On May 21, 2013, the new novel from Khaled Hosseini: an unforgettable story about finding a lost piece of yourself in someone else.
Khaled Hosseini, the number-one New York Times best-selling author of The Kite Runner and A Thousand Splendid Suns, has written a new novel about how we love, how we take care of one another, and how the choices we make resonate through generations. In this tale revolving around not just parents and children but brothers and sisters, cousins and caretakers, Hosseini explores the many ways in which families nurture, wound, betray, honor, and sacrifice for one another; and how often we are surprised by the actions of those closest to us, at the times that matter most. Following its characters and the ramifications of their lives and choices and loves around the globefrom Kabul to Paris to San Francisco to the Greek island of Tinosthe story expands gradually outward, becoming more emotionally complex and powerful with each passing minute.
©2013 Khaled Hosseini (P)2013 Penguin Audio
Hosseini has an amazingly intimate understanding of human relationships and invests it in his novel. However, the narration is one of the most difficult I have ever heard. Rather than relaxing and submerging myself in the literary art of the author, I am constantly struggling to understand what is narrated, frequently replaying sections. While meaning absolutely no disrespect for the individual narrators or for any ethnic accent, I can come up with no reason whatsoever why a book narrated in any given language shouldn't indeed be narrated in that natural language rather than heavily accented from another language. If I write a book in English but wish it to be narrated in Afghanistan, I would make a point of finding a narrator who spoke natural Pashto and/or Dari, not in a heavily accented foreign-language translation. Just writing this note leaves me frustrated since I doubt it will reach any ear that will have any constructive effect. I must assume that the author himself is involved in the choice of the narrators and I do wish he were able to see this comment in the respectful manner in which it is intended.
I find the writing of Khaled Hosseini to be magical and this book does not disappoint. However, if you are expecting a similar book to the previous two by this author, don't.
This book is very different. The style is different, whereas, there is no stand out scene nor is there a build up to a conclusion. It is the story of various characters, each separate and distinct from one another, but there is are threads that connect the characters to one another. The storytelling is beautiful. Imagine yourself sitting outside on a beautiful day under a tree with your grandmother or grandfather telling you stories about your ancestry. That's how I felt listening to this book.
Hosseini weaves the themes of family, heritage and guilt throughout the character's stories and the how and why each deals with these themes is interesting and thought provoking.
There are so many different facets to this novel that I enjoyed that it will take me some time to reflect on them. I will be recommending this to my friends and look forward to discussing the book with them. A solid 4.5 rating from me...I thoroughly enjoyed two of the three narrators. The third was not bad, I just enjoyed him less.

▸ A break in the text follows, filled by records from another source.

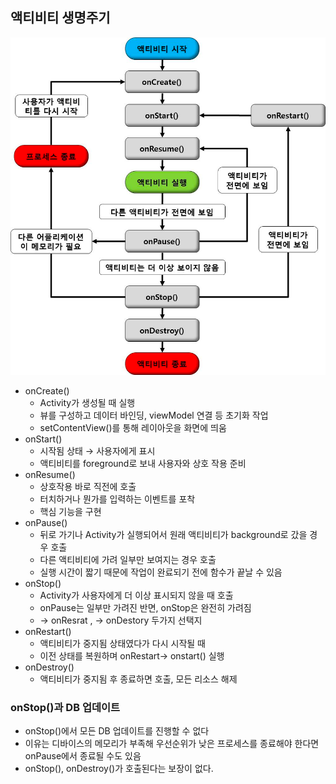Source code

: 
## 액티비티 생명주기 

![img.png](img.png)

- onCreate()
    - Activity가 생성될 때 실행
    - 뷰를 구성하고 데이터 바인딩, viewModel 연결 등 초기화 작업
    - setContentView()를 통해 레이아웃을 화면에 띄움
- onStart()
    - 시작됨 상태 → 사용자에게 표시
    - 액티비티를 foreground로 보내 사용자와 상호 작용 준비
- onResume()
    - 상호작용 바로 직전에 호출
    - 터치하거나 뭔가를 입력하는 이벤트를 포착
    - 핵심 기능을 구현
- onPause()
    - 뒤로 가기나 Activity가 실행되어서 원래 액티비티가 background로 갔을 경우 호출
    - 다른 액티비티에 가려 일부만 보여지는 경우 호출
    - 실행 시간이 짧기 때문에 작업이 완료되기 전에 함수가 끝날 수 있음
- onStop()
    - Activity가 사용자에게 더 이상 표시되지 않을 때 호출
    - onPause는 일부만 가려진 반면, onStop은 완전히 가려짐
    - → onResrat , → onDestory 두가지 선택지
- onRestart()
    - 액티비티가 중지됨 상태였다가 다시 시작될 때
    - 이전 상태를 복원하며 onRestart→ onstart() 실행
- onDestroy()
    - 액티비티가 중지됨 후 종료하면 호출, 모든 리소스 해제

### onStop()과 DB 업데이트
- onStop()에서 모든 DB 업데이트를 진행할 수 없다
- 이유는 디바이스의 메모리가 부족해 우선순위가 낮은 프로세스를 종료해야 한다면 onPause에서 종료될 수도 있음
- onStop(), onDestroy()가 호출된다는 보장이 없다.
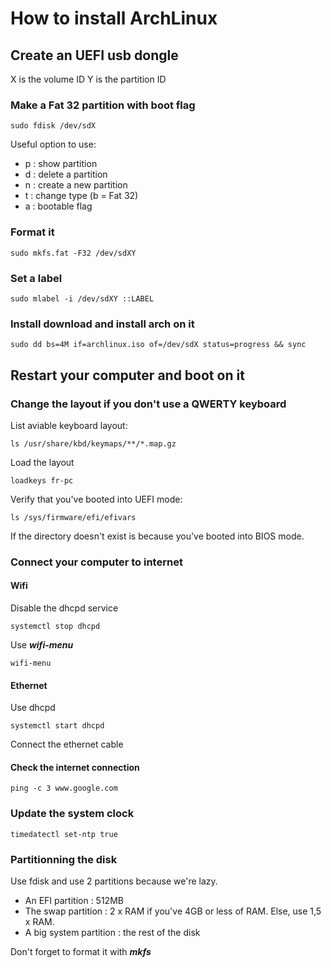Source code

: # How to install ArchLinux

## Create an UEFI usb dongle

X is the volume ID
Y is the partition ID

### Make a Fat 32 partition with boot flag

    sudo fdisk /dev/sdX

Useful option to use:
- p : show partition
- d : delete a partition
- n : create a new partition
- t : change type (b = Fat 32)
- a : bootable flag

### Format it

    sudo mkfs.fat -F32 /dev/sdXY

### Set a label

    sudo mlabel -i /dev/sdXY ::LABEL

### Install download and install arch on it

    sudo dd bs=4M if=archlinux.iso of=/dev/sdX status=progress && sync

## Restart your computer and boot on it

### Change the layout if you don't use a QWERTY keyboard

List aviable keyboard layout:

    ls /usr/share/kbd/keymaps/**/*.map.gz

Load the layout

    loadkeys fr-pc

Verify that you've booted into UEFI mode:

    ls /sys/firmware/efi/efivars

If the directory doesn't exist is because you've booted into BIOS mode.

### Connect your computer to internet

#### Wifi

Disable the dhcpd service

    systemctl stop dhcpd

Use ***wifi-menu***

    wifi-menu

#### Ethernet

Use dhcpd

    systemctl start dhcpd

Connect the ethernet cable

#### Check the internet connection

    ping -c 3 www.google.com

### Update the system clock

    timedatectl set-ntp true

### Partitionning the disk

Use fdisk and use 2 partitions because we're lazy.

- An EFI partition : 512MB
- The swap partition : 2 x RAM if you've 4GB or less of RAM. Else, use 1,5 x RAM.
- A big system partition : the rest of the disk

Don't forget to format it with ***mkfs***


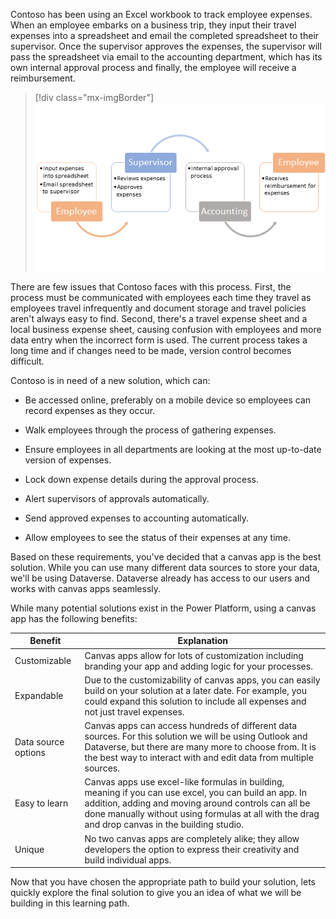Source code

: Contoso has been using an Excel workbook to track employee expenses. When an employee embarks on a business trip, they input their travel expenses into a spreadsheet and email the completed spreadsheet to their supervisor. Once the supervisor approves the expenses, the supervisor will pass the spreadsheet via email to the accounting department, which has its own internal approval process and finally, the employee will receive a reimbursement.

> [!div class="mx-imgBorder"]
> [![Diagram of an employee expense reimbursement process.](../media/expense-process.png)](../media/expense-process.png#lightbox)

There are few issues that Contoso faces with this process. First, the process must be communicated with employees each time they travel as employees travel infrequently and document storage and travel policies aren't always easy to find. Second, there's a travel expense sheet and a local business expense sheet, causing confusion with employees and more data entry when the incorrect form is used. The current process takes a long time and if changes need to be made, version control becomes difficult.

Contoso is in need of a new solution, which can:

-   Be accessed online, preferably on a mobile device so employees can record expenses as they occur.

-   Walk employees through the process of gathering expenses.

-   Ensure employees in all departments are looking at the most up-to-date version of expenses.

-   Lock down expense details during the approval process.

-   Alert supervisors of approvals automatically.

-   Send approved expenses to accounting automatically.

-   Allow employees to see the status of their expenses at any time.

Based on these requirements, you've decided that a canvas app is the best solution. While you can use many different data sources to store your data, we'll be using Dataverse. Dataverse already has access to our users and works with canvas apps seamlessly.

While many potential solutions exist in the Power Platform, using a canvas app has the following benefits:

|     Benefit                  |     Explanation                                                                                                                                                                                                                                                                 |
|------------------------------|---------------------------------------------------------------------------------------------------------------------------------------------------------------------------------------------------------------------------------------------------------------------------------|
|     Customizable             |     Canvas   apps allow for lots of customization including branding your app and adding   logic for your processes.                                                                                                                                                            |
|     Expandable               |     Due   to the customizability of canvas apps, you can easily build on your solution   at a later date. For example, you could expand this solution to include all   expenses and not just travel expenses.                                                                   |
|     Data source   options    |     Canvas apps can access hundreds of different   data sources. For this solution we will be using Outlook and Dataverse, but   there are many more to choose from. It is the best way to interact with and   edit data from multiple sources.                                 |
|     Easy   to learn          |     Canvas   apps use excel-like formulas in building, meaning if you can use excel, you   can build an app. In addition, adding and moving around controls can all be   done manually without using formulas at all with the drag and drop canvas in   the building studio.    |
|     Unique                   |     No   two canvas apps are completely alike; they allow developers the option to   express their creativity and build individual apps.                                                                                                                                        |

Now that you have chosen the appropriate path to build your solution, lets quickly explore the final solution to give you an idea of what we will be building in this learning path.

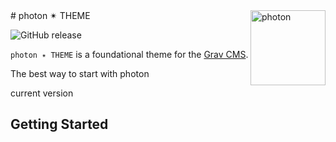 <a href="https://photon-platform.net/">
    <img src="http://photon-platform.net/images/logo.png" alt="photon" title="photon" align="right" height="120" />
</a>
# photon ✴ THEME

![GitHub release](https://img.shields.io/github/release/photon-platform/grav-theme-photon.svg)

`photon ✴ THEME` is a foundational theme for the [Grav CMS](http://github.com/getgrav/grav).

The best way to start with photon

current version

## Getting Started

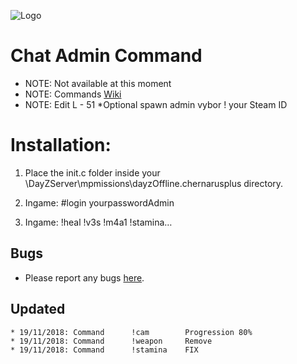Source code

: ![Logo](https://cdn.discordapp.com/attachments/499241118060511252/514073091375235082/dayzlogo1.png)

Chat Admin Command
=================================

 - NOTE: Not available at this moment
 - NOTE: Commands [Wiki](https://github.com/Malotruu/test/wiki)  
 - NOTE: Edit L - 51 *Optional spawn admin vybor ! your Steam ID


Installation:
=================================

1.  Place the init.c folder inside your \DayZServer\mpmissions\dayzOffline.chernarusplus directory.

2. Ingame: #login yourpasswordAdmin

3. Ingame: !heal !v3s !m4a1 !stamina…


Bugs
-----------

 - Please report any bugs [here](https://github.com/Malotruu/test/issues).
 
 
 Updated
-----------


	* 19/11/2018: Command      !cam        Progression 80%
	* 19/11/2018: Command      !weapon     Remove
	* 19/11/2018: Command      !stamina    FIX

This book is SO good it reminds me of how crappy most of the other books I listen to really are. I listen to many audiobooks. I have 4 active audible accounts. Most of the books I listen to are, at best, casual entertainment while I work. They are not great. This book IS GREAT. It is a treasure! It makes me sad because I know that soon this book will come to an end, and when it ends, I will be back searching through all the mediocre books again. Always searching, always hoping that I will find a book like this one. Books like this are as rare as can be. If ONLY there were more like this …
I have read all of Khaled Hosseini's books, and they all have so much depth and emotion and even humor. There are a multitude of lessons in them, inspiring words, deeply sad circumstances and encouraging turns of events... This particular book is different than the first two and tends to jump around in time and from different characters' points of view, but it is on par with the earlier books from this author in quality and complexity. I find this author is for the thinking reader... It's not a light read but something for someone who wants more than that - someone who wants to be touched by something far removed from themselves and yet not so different after all.
Scattered and hard to follow at times. One of the narrators had an especially thick accent that was so hard to understand. Not my favorite of Khaled's books.
Powerful. The choices made by those closest to Abdullah in selling his three-year old sister,Pari, create an emotionally complex story that becomes more powerful with the turn of each page.
I felt that the female voice was very hard to understand. I had to either listen closely or
play those parts again. This was not as riveting as The Kite Runner.